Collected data
-------

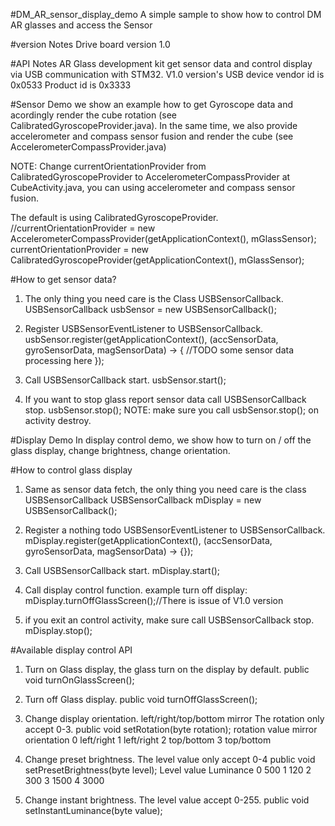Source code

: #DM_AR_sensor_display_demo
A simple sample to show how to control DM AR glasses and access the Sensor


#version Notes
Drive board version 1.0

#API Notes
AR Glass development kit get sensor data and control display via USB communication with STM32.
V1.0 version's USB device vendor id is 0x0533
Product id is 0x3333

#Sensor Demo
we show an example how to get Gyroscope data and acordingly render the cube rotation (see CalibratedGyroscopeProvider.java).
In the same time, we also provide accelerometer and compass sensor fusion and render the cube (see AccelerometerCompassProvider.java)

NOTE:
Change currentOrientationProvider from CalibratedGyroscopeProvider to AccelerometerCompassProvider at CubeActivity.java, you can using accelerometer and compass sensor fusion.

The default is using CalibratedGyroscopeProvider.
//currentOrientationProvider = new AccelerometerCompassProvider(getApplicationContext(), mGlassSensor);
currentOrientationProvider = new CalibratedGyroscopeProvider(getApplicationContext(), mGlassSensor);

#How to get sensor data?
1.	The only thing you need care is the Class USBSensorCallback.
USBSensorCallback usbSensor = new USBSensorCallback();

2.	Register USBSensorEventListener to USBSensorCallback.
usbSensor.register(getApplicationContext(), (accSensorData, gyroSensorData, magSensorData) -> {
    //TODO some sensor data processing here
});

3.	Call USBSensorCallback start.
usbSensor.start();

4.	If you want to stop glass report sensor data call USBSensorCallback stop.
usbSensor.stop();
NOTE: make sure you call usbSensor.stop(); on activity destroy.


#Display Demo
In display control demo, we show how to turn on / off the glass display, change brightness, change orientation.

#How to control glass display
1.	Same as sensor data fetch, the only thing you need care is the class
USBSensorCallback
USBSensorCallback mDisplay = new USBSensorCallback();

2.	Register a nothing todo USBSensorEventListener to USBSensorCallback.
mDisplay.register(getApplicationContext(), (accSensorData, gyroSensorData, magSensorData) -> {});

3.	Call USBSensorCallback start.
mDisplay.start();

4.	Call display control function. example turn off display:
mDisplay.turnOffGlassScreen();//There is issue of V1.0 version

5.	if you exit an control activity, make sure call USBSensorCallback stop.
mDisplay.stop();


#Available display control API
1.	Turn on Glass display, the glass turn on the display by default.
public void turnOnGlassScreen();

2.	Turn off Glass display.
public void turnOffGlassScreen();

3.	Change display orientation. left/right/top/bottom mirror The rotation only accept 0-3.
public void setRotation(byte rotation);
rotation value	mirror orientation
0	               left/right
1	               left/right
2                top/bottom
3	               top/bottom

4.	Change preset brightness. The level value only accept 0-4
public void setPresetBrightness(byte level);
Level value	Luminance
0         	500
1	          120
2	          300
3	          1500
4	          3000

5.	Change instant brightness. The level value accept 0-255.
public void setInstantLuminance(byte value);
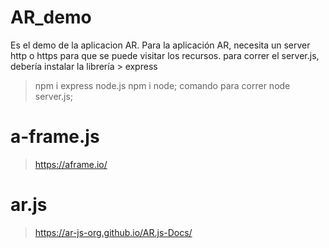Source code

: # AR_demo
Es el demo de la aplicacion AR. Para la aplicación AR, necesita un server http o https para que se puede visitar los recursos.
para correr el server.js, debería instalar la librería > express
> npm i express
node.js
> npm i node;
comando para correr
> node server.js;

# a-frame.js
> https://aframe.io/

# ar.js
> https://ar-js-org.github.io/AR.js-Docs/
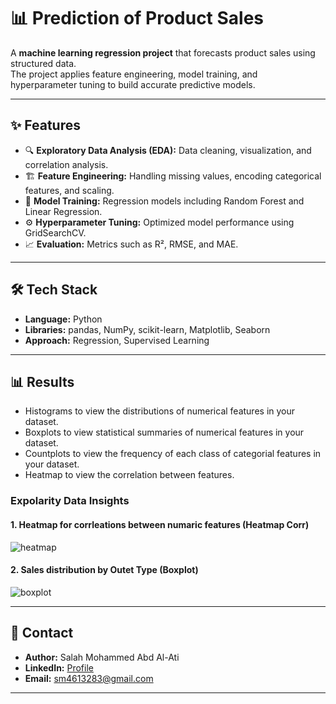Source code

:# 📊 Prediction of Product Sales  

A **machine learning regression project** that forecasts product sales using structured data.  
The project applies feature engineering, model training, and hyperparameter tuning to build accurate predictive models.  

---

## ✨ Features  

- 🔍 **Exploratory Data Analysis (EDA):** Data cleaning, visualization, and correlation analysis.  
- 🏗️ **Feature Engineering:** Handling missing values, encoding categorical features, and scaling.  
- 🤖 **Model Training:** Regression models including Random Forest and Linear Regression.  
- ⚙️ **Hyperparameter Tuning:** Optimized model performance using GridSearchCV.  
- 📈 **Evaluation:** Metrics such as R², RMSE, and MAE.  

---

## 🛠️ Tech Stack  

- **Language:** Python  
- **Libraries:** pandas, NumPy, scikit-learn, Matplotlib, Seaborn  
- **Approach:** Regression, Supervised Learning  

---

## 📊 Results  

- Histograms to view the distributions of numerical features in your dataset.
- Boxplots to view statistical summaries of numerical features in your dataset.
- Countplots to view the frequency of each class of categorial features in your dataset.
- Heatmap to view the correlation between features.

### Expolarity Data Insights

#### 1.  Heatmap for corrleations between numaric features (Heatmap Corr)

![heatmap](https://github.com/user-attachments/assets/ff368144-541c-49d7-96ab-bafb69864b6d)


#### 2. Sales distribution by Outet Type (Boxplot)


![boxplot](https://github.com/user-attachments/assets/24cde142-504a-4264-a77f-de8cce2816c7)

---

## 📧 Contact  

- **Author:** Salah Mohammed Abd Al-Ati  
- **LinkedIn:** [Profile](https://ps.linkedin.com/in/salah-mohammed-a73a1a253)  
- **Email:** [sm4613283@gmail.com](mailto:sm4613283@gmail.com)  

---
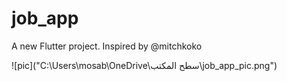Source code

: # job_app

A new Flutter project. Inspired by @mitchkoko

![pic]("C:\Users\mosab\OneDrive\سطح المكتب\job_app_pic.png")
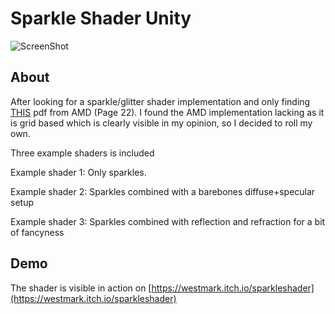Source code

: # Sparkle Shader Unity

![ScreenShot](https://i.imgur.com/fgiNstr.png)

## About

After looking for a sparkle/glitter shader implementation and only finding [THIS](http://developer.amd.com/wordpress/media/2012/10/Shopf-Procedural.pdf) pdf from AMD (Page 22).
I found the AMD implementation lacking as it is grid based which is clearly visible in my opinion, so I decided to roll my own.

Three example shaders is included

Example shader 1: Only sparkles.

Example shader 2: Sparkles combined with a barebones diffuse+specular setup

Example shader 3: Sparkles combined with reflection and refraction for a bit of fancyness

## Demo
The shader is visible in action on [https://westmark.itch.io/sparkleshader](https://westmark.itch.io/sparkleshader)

-------

ACTION ITEM:
Output the records above character for character, but leave each image out.

OUTPUT:
Source code

: #DM_AR_sensor_display_demo
A simple sample to show how to control DM AR glasses and access the Sensor


#version Notes
Drive board version 1.0

#API Notes
AR Glass development kit get sensor data and control display via USB communication with STM32.
V1.0 version's USB device vendor id is 0x0533
Product id is 0x3333

#Sensor Demo
we show an example how to get Gyroscope data and acordingly render the cube rotation (see CalibratedGyroscopeProvider.java).
In the same time, we also provide accelerometer and compass sensor fusion and render the cube (see AccelerometerCompassProvider.java)

NOTE:
Change currentOrientationProvider from CalibratedGyroscopeProvider to AccelerometerCompassProvider at CubeActivity.java, you can using accelerometer and compass sensor fusion.

The default is using CalibratedGyroscopeProvider.
//currentOrientationProvider = new AccelerometerCompassProvider(getApplicationContext(), mGlassSensor);
currentOrientationProvider = new CalibratedGyroscopeProvider(getApplicationContext(), mGlassSensor);

#How to get sensor data?
1.	The only thing you need care is the Class USBSensorCallback.
USBSensorCallback usbSensor = new USBSensorCallback();

2.	Register USBSensorEventListener to USBSensorCallback.
usbSensor.register(getApplicationContext(), (accSensorData, gyroSensorData, magSensorData) -> {
    //TODO some sensor data processing here
});

3.	Call USBSensorCallback start.
usbSensor.start();

4.	If you want to stop glass report sensor data call USBSensorCallback stop.
usbSensor.stop();
NOTE: make sure you call usbSensor.stop(); on activity destroy.


#Display Demo
In display control demo, we show how to turn on / off the glass display, change brightness, change orientation.

#How to control glass display
1.	Same as sensor data fetch, the only thing you need care is the class
USBSensorCallback
USBSensorCallback mDisplay = new USBSensorCallback();

2.	Register a nothing todo USBSensorEventListener to USBSensorCallback.
mDisplay.register(getApplicationContext(), (accSensorData, gyroSensorData, magSensorData) -> {});

3.	Call USBSensorCallback start.
mDisplay.start();

4.	Call display control function. example turn off display:
mDisplay.turnOffGlassScreen();//There is issue of V1.0 version

5.	if you exit an control activity, make sure call USBSensorCallback stop.
mDisplay.stop();


#Available display control API
1.	Turn on Glass display, the glass turn on the display by default.
public void turnOnGlassScreen();

2.	Turn off Glass display.
public void turnOffGlassScreen();

3.	Change display orientation. left/right/top/bottom mirror The rotation only accept 0-3.
public void setRotation(byte rotation);
rotation value	mirror orientation
0	               left/right
1	               left/right
2                top/bottom
3	               top/bottom

4.	Change preset brightness. The level value only accept 0-4
public void setPresetBrightness(byte level);
Level value	Luminance
0         	500
1	          120
2	          300
3	          1500
4	          3000

5.	Change instant brightness. The level value accept 0-255.
public void setInstantLuminance(byte value);
Source code

: # AR_demo
Es el demo de la aplicacion AR. Para la aplicación AR, necesita un server http o https para que se puede visitar los recursos.
para correr el server.js, debería instalar la librería > express
> npm i express
node.js
> npm i node;
comando para correr
> node server.js;

# a-frame.js
> https://aframe.io/

# ar.js
> https://ar-js-org.github.io/AR.js-Docs/
Source code

:# 📊 Prediction of Product Sales  

A **machine learning regression project** that forecasts product sales using structured data.  
The project applies feature engineering, model training, and hyperparameter tuning to build accurate predictive models.  

---

## ✨ Features  

- 🔍 **Exploratory Data Analysis (EDA):** Data cleaning, visualization, and correlation analysis.  
- 🏗️ **Feature Engineering:** Handling missing values, encoding categorical features, and scaling.  
- 🤖 **Model Training:** Regression models including Random Forest and Linear Regression.  
- ⚙️ **Hyperparameter Tuning:** Optimized model performance using GridSearchCV.  
- 📈 **Evaluation:** Metrics such as R², RMSE, and MAE.  

---

## 🛠️ Tech Stack  

- **Language:** Python  
- **Libraries:** pandas, NumPy, scikit-learn, Matplotlib, Seaborn  
- **Approach:** Regression, Supervised Learning  

---

## 📊 Results  

- Histograms to view the distributions of numerical features in your dataset.
- Boxplots to view statistical summaries of numerical features in your dataset.
- Countplots to view the frequency of each class of categorial features in your dataset.
- Heatmap to view the correlation between features.

### Expolarity Data Insights

#### 1.  Heatmap for corrleations between numaric features (Heatmap Corr)

![heatmap](https://github.com/user-attachments/assets/ff368144-541c-49d7-96ab-bafb69864b6d)


#### 2. Sales distribution by Outet Type (Boxplot)


![boxplot](https://github.com/user-attachments/assets/24cde142-504a-4264-a77f-de8cce2816c7)

---

## 📧 Contact  

- **Author:** Salah Mohammed Abd Al-Ati  
- **LinkedIn:** [Profile](https://ps.linkedin.com/in/salah-mohammed-a73a1a253)  
- **Email:** [sm4613283@gmail.com](mailto:sm4613283@gmail.com)  

---
Source code

: # job_app

A new Flutter project. Inspired by @mitchkoko

![pic]("C:\Users\mosab\OneDrive\سطح المكتب\job_app_pic.png")
Source code

: # Sparkle Shader Unity

![ScreenShot](https://i.imgur.com/fgiNstr.png)

## About

After looking for a sparkle/glitter shader implementation and only finding [THIS](http://developer.amd.com/wordpress/media/2012/10/Shopf-Procedural.pdf) pdf from AMD (Page 22).
I found the AMD implementation lacking as it is grid based which is clearly visible in my opinion, so I decided to roll my own.

Three example shaders is included

Example shader 1: Only sparkles.

Example shader 2: Sparkles combined with a barebones diffuse+specular setup

Example shader 3: Sparkles combined with reflection and refraction for a bit of fancyness

## Demo
The shader is visible in action on [https://westmark.itch.io/sparkleshader](https://westmark.itch.io/sparkleshader)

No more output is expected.